Dans un communiqué, Volker Türk a exprimé sa vive inquiétude et ses profondes préoccupations face à la détérioration brutale de la situation dans l’État de Rakhine, où des centaines de civils auraient été tués alors qu’ils tentaient de fuir les combats.
Au cours des quatre derniers mois, des dizaines de milliers de personnes, dont de nombreux Rohingyas, ont fui une offensive majeure de l’armée d’Arakan visant à prendre le contrôle des villes de Buthidaung et de Maungdaw.
Lors de l’une des attaques les plus meurtrières, le 5 août, le long de la rivière Naf, à la frontière avec le Bangladesh, des dizaines de personnes auraient été tuées, notamment par des drones armés. On ne sait toujours pas quelle partie au conflit est responsable.
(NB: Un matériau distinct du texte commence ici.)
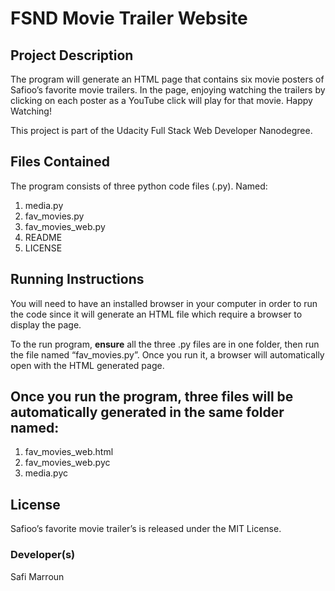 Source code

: # FSND Movie Trailer Website

## Project Description
The program will generate an HTML page that contains six movie posters of Safioo’s favorite movie trailers. In the page, enjoying watching the trailers by clicking on each poster as a YouTube click will play for that movie. Happy Watching!

This project is part of the Udacity Full Stack Web Developer Nanodegree.

## Files Contained
The program consists of three python code files (.py). Named:
1. media.py
2. fav_movies.py
3. fav_movies_web.py
4. README
5. LICENSE

## Running Instructions
You will need to have an installed browser in your computer in order to run the code since it will generate an HTML file which require a browser to display the page.

To the run program, **ensure** all the three .py files are in one folder, then run the file named “fav_movies.py”. Once you run it, a browser will automatically open with the HTML generated page.

## Once you run the program, three files will be automatically generated in the same folder named:
1. fav_movies_web.html
2. fav_movies_web.pyc
3. media.pyc


## License
Safioo’s favorite movie trailer’s is released under the MIT License.

### Developer(s)
Safi Marroun
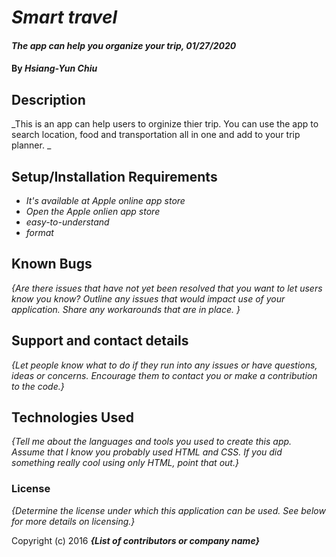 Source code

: # _Smart travel_

#### _The app can help you organize your trip, 01/27/2020_

#### By _Hsiang-Yun Chiu_

## Description

_This is an app can help users to orginize thier trip. You can use the app to search location, food and transportation all in one and add to your trip planner. _

## Setup/Installation Requirements

* _It's available at Apple online app store_
* _Open the Apple onlien app store_
* _easy-to-understand_
* _format_


## Known Bugs

_{Are there issues that have not yet been resolved that you want to let users know you know?  Outline any issues that would impact use of your application.  Share any workarounds that are in place. }_

## Support and contact details

_{Let people know what to do if they run into any issues or have questions, ideas or concerns.  Encourage them to contact you or make a contribution to the code.}_

## Technologies Used

_{Tell me about the languages and tools you used to create this app. Assume that I know you probably used HTML and CSS. If you did something really cool using only HTML, point that out.}_

### License

*{Determine the license under which this application can be used.  See below for more details on licensing.}*

Copyright (c) 2016 **_{List of contributors or company name}_** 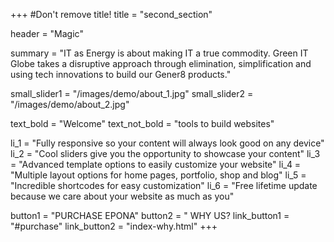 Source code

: +++
#Don't remove title!
title = "second_section"

header = "Magic"

summary = "IT as Energy is about making IT a true commodity. Green IT Globe takes a disruptive approach through elimination, simplification and using tech innovations to build our Gener8 products."


small_slider1 = "/images/demo/about_1.jpg"
small_slider2 = "/images/demo/about_2.jpg"

text_bold = "Welcome"
text_not_bold = "tools to build websites"

li_1 = "Fully responsive so your content will always look good on any device"
li_2 = "Cool sliders give you the opportunity to showcase your content"
li_3 = "Advanced template options to easily customize your website"
li_4 = "Multiple layout options for home pages, portfolio, shop and blog"
li_5 = "Incredible shortcodes for easy customization"
li_6 = "Free lifetime update because we care about your website as much as you" 

button1 = "PURCHASE EPONA" 
button2 = " WHY US?
link_button1 = "#purchase"
link_button2 = "index-why.html"
+++ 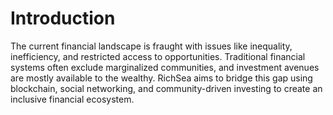 # Introduction
The current financial landscape is fraught with issues like inequality, inefficiency, 
    and restricted access to opportunities. Traditional financial systems often exclude marginalized communities, 
    and investment avenues are mostly available to the wealthy. RichSea aims to bridge this gap using blockchain, 
    social networking, and community-driven investing to create an inclusive financial ecosystem.

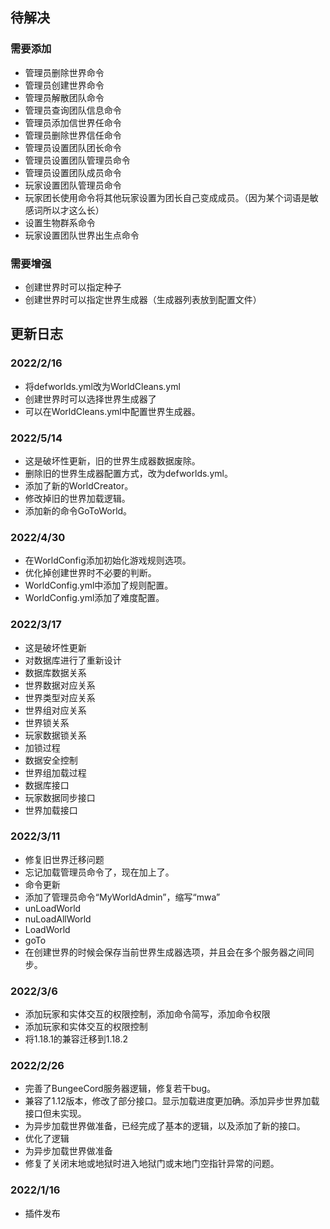 ## 待解决
### 需要添加
- 管理员删除世界命令
- 管理员创建世界命令
- 管理员解散团队命令
- 管理员查询团队信息命令
- 管理员添加信世界任命令
- 管理员删除世界信任命令
- 管理员设置团队团长命令
- 管理员设置团队管理员命令
- 管理员设置团队成员命令
- 玩家设置团队管理员命令
- 玩家团长使用命令将其他玩家设置为团长自己变成成员。（因为某个词语是敏感词所以才这么长）
- 设置生物群系命令
- 玩家设置团队世界出生点命令

### 需要增强
- 创建世界时可以指定种子
- 创建世界时可以指定世界生成器（生成器列表放到配置文件）

## 更新日志
### 2022/2/16
- 将defworlds.yml改为WorldCleans.yml
- 创建世界时可以选择世界生成器了
- 可以在WorldCleans.yml中配置世界生成器。

### 2022/5/14
- 这是破坏性更新，旧的世界生成器数据废除。
- 删除旧的世界生成器配置方式，改为defworlds.yml。
- 添加了新的WorldCreator。
- 修改掉旧的世界加载逻辑。
- 添加新的命令GoToWorld。
### 2022/4/30 
- 在WorldConfig添加初始化游戏规则选项。
- 优化掉创建世界时不必要的判断。
- WorldConfig.yml中添加了规则配置。
- WorldConfig.yml添加了难度配置。
### 2022/3/17
- 这是破坏性更新
- 对数据库进行了重新设计
- 数据库数据关系
- 世界数据对应关系
- 世界类型对应关系
- 世界组对应关系
- 世界锁关系
- 玩家数据锁关系
- 加锁过程
- 数据安全控制
- 世界组加载过程
- 数据库接口
- 玩家数据同步接口
- 世界加载接口
### 2022/3/11
- 修复旧世界迁移问题
- 忘记加载管理员命令了，现在加上了。
- 命令更新
- 添加了管理员命令“MyWorldAdmin”，缩写“mwa”
- unLoadWorld
- nuLoadAllWorld
- LoadWorld
- goTo
- 在创建世界的时候会保存当前世界生成器选项，并且会在多个服务器之间同步。
### 2022/3/6
- 添加玩家和实体交互的权限控制，添加命令简写，添加命令权限
- 添加玩家和实体交互的权限控制
- 将1.18.1的兼容迁移到1.18.2
### 2022/2/26 
- 完善了BungeeCord服务器逻辑，修复若干bug。
- 兼容了1.12版本，修改了部分接口。显示加载进度更加确。添加异步世界加载接口但未实现。
- 为异步加载世界做准备，已经完成了基本的逻辑，以及添加了新的接口。
- 优化了逻辑
- 为异步加载世界做准备
- 修复了关闭末地或地狱时进入地狱门或末地门空指针异常的问题。
### 2022/1/16
- 插件发布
« Des milliers de Rohingyas ont été contraints de fuir à pied, l’armée de l’Arakan les ayant rassemblés à plusieurs reprises dans des lieux offrant peu d’abris sûrs », a déclaré M. Türk.
« Alors que les points de passage vers le Bangladesh restent fermés, les membres de la communauté rohingya se retrouvent coincés entre l’armée et ses alliés et l’armée d’Arakan, sans aucun moyen de se mettre à l’abri ».
Des exécutions extrajudiciaires, des enlèvements et des raids aveugles à l’aide de drones
Cette nouvelle alerte du Haut-Commissariat de l’ONU aux droits de l’homme (HCDH) intervient alors que ce mois-ci marque le septième anniversaire des opérations militaires qui avaient poussé 700.000 Rohingyas à se réfugier au Bangladesh.
Comme un prélude à une répétition des événements tragiques de 2017 dans ce pays de l’Asie du Sud-Est, les parties au conflit armé publient des déclarations dans lesquelles elles « nient toute responsabilité dans les attaques contre les Rohingyas et d’autres personnes, agissant comme si elles étaient impuissantes à les protéger ».
« Cela dépasse les limites de la crédibilité », a fustigé M. Türk.
Selon les…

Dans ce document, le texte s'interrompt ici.